Within this assessment, consideration should be given to whether the function (or a part thereof) that is provided by a service provider is performed on a recurrent or an ongoing basis by the service provider and whether this function (or part thereof) would normally fall within the scope of functions that would or could realistically be performed by institutions, even if the institution has not performed this function in the past itself.
On this basis, subject to the above assessment, any activity, process or service that is usually performed by the credit institution could be outsourced and therefore shall fall into the scope of application of the GL, this assessment does not depend on the way the activity, process or service is performed by a third party (e.g. via a cloud service). The scope of application of the EBA GL on outsourcing is not limited to activities that are listed in the Annex I of CRD.
The activities listed in Annex I do not establish criteria to determine whether an arrangement with a third-party provider is an outsourcing. All functions performed by third parties that are related to activities performed by the institution may be qualified as outsourcing where such activities are usually performed by credit institutions. This is not limited to activities listed in the Annex I of Directive 2013/36/EU.
Once an arrangement with a third-party provider is qualified as outsourcing under the criteria within par 26 to 28 of the guidelines, institutions should take into account the criteria listed in paragraphs 29 to 31 of the guidelines to assess whether the outsourcing arrangement is critical or important.
The reference to Annex I of Directive 2013/36/EU, as included in par. 29.c, footnote 35 of the guidelines, was to provide further guidance to institutions on the arrangements with third parties that should be considered as a critical or important function considering the risks associated with the function.
The guidelines provide criteria to ensure that the assessment of the criticality or importance of functions is harmonised.

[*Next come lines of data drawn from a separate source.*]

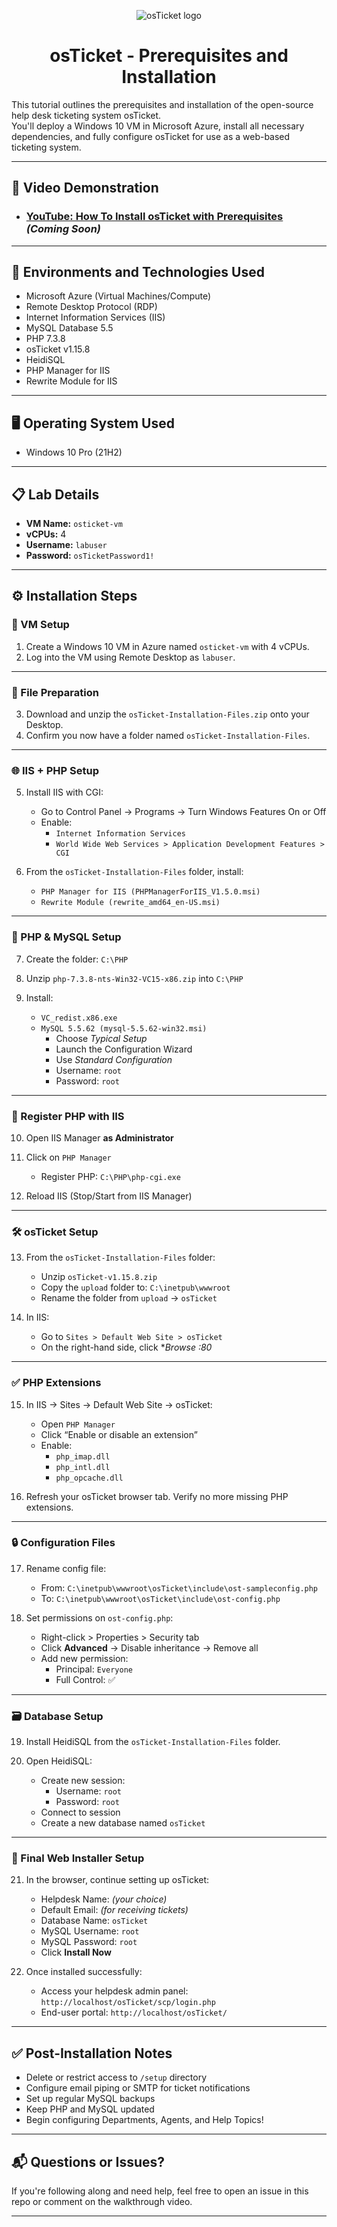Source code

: <p align="center">
  <img src="https://i.imgur.com/Clzj7Xs.png" alt="osTicket logo"/>
</p>

<h1 align="center">osTicket - Prerequisites and Installation</h1>

This tutorial outlines the prerequisites and installation of the open-source help desk ticketing system osTicket.<br />
You'll deploy a Windows 10 VM in Microsoft Azure, install all necessary dependencies, and fully configure osTicket for use as a web-based ticketing system.

---

<h2>🎥 Video Demonstration</h2>

- ### [YouTube: How To Install osTicket with Prerequisites](https://www.youtube.com) *(Coming Soon)*

---

<h2>🧰 Environments and Technologies Used</h2>

- Microsoft Azure (Virtual Machines/Compute)
- Remote Desktop Protocol (RDP)
- Internet Information Services (IIS)
- MySQL Database 5.5
- PHP 7.3.8
- osTicket v1.15.8
- HeidiSQL
- PHP Manager for IIS
- Rewrite Module for IIS

---

<h2>🖥️ Operating System Used</h2>

- Windows 10 Pro (21H2)

---

<h2>📋 Lab Details</h2>

- **VM Name:** `osticket-vm`  
- **vCPUs:** 4  
- **Username:** `labuser`  
- **Password:** `osTicketPassword1!`  

---

<h2>⚙️ Installation Steps</h2>

### 🚀 VM Setup

1. Create a Windows 10 VM in Azure named `osticket-vm` with 4 vCPUs.
2. Log into the VM using Remote Desktop as `labuser`.

---

### 📂 File Preparation

3. Download and unzip the `osTicket-Installation-Files.zip` onto your Desktop.
4. Confirm you now have a folder named `osTicket-Installation-Files`.

---

### 🌐 IIS + PHP Setup

5. Install IIS with CGI:
   - Go to Control Panel → Programs → Turn Windows Features On or Off
   - Enable:  
     - `Internet Information Services`  
     - `World Wide Web Services > Application Development Features > CGI`

6. From the `osTicket-Installation-Files` folder, install:
   - `PHP Manager for IIS (PHPManagerForIIS_V1.5.0.msi)`
   - `Rewrite Module (rewrite_amd64_en-US.msi)`

---

### 🧱 PHP & MySQL Setup

7. Create the folder: `C:\PHP`

8. Unzip `php-7.3.8-nts-Win32-VC15-x86.zip` into `C:\PHP`

9. Install:
   - `VC_redist.x86.exe`
   - `MySQL 5.5.62 (mysql-5.5.62-win32.msi)`  
     - Choose *Typical Setup*
     - Launch the Configuration Wizard  
     - Use *Standard Configuration*  
     - Username: `root`  
     - Password: `root`

---

### 🧩 Register PHP with IIS

10. Open IIS Manager **as Administrator**

11. Click on `PHP Manager`  
    - Register PHP: `C:\PHP\php-cgi.exe`

12. Reload IIS (Stop/Start from IIS Manager)

---

### 🛠️ osTicket Setup

13. From the `osTicket-Installation-Files` folder:
    - Unzip `osTicket-v1.15.8.zip`
    - Copy the `upload` folder to: `C:\inetpub\wwwroot`
    - Rename the folder from `upload` → `osTicket`

14. In IIS:
    - Go to `Sites > Default Web Site > osTicket`
    - On the right-hand side, click **Browse *:80**

---

### ✅ PHP Extensions

15. In IIS → Sites → Default Web Site → osTicket:
    - Open `PHP Manager`
    - Click “Enable or disable an extension”
    - Enable:
      - `php_imap.dll`
      - `php_intl.dll`
      - `php_opcache.dll`

16. Refresh your osTicket browser tab. Verify no more missing PHP extensions.

---

### 🔒 Configuration Files

17. Rename config file:
    - From: `C:\inetpub\wwwroot\osTicket\include\ost-sampleconfig.php`
    - To: `C:\inetpub\wwwroot\osTicket\include\ost-config.php`

18. Set permissions on `ost-config.php`:
    - Right-click > Properties > Security tab  
    - Click **Advanced** → Disable inheritance → Remove all  
    - Add new permission:  
      - Principal: `Everyone`  
      - Full Control: ✅

---

### 🗃️ Database Setup

19. Install HeidiSQL from the `osTicket-Installation-Files` folder.

20. Open HeidiSQL:
    - Create new session:
      - Username: `root`
      - Password: `root`
    - Connect to session
    - Create a new database named `osTicket`

---

### 🎉 Final Web Installer Setup

21. In the browser, continue setting up osTicket:
    - Helpdesk Name: *(your choice)*
    - Default Email: *(for receiving tickets)*
    - Database Name: `osTicket`
    - MySQL Username: `root`
    - MySQL Password: `root`
    - Click **Install Now**

22. Once installed successfully:
    - Access your helpdesk admin panel: `http://localhost/osTicket/scp/login.php`
    - End-user portal: `http://localhost/osTicket/`

---

<h2>✅ Post-Installation Notes</h2>

- Delete or restrict access to `/setup` directory
- Configure email piping or SMTP for ticket notifications
- Set up regular MySQL backups
- Keep PHP and MySQL updated
- Begin configuring Departments, Agents, and Help Topics!

---

<h2>📬 Questions or Issues?</h2>

If you're following along and need help, feel free to open an issue in this repo or comment on the walkthrough video.

---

Outsourcing of critical and important functions can have a strong impact on the institution’s or payment institution’s risk profile. To this end, additional requirements apply to the outsourcing of critical or important functions, which aim to ensure the soundness of their governance arrangements and that competent authorities can exercise effective supervision.
Also, for clouds services, the above mentioned assessment as specified in paragraphs 26 to 31 of the guidelines should be performed. There is no automatism that leads to the conclusion whether or not all cloud services are outsourcing arrangements, including the usage of a community or hybrid cloud service.
More specifically, as regards to cloud services, it has to be noted that the provisions of the EBA Recommendations on outsourcing to cloud service providers, published in December 2017, have been integrated into the EBA GL on outsourcing.
- In line with Regulation (EU) No 575/2013 a “branch” is a place of business which forms a legally dependent part of an institution and which carries out directly all or some of the transactions inherent in the business of institutions. Branches are non-independent parts of the institution. The institution should take all the actions which are needed in order to comply with the outsourcing requirements of the home Member States in all of its EU branches. EU branches of institutions are not subject to additional authorisation requirements (Article 17 Directive 2013/36/EU).
Notwithstanding legal requirements that apply on a national basis (e.g. AML/CFT), branches in the European Economic Area (EEA) of a credit institution whose head office is located in a different Member State (EU branches) are subject to the supervision of the competent authority of that Member State (home Member State). EU branches shall therefore adopt internal governance arrangements, including on outsourcing arrangements, which are in line with those of their head office when resorting to outsourcing arrangements. Therefore, the institution should take all the actions which are needed in order to comply with the outsourcing requirements of the home Member State in all of its EU branches.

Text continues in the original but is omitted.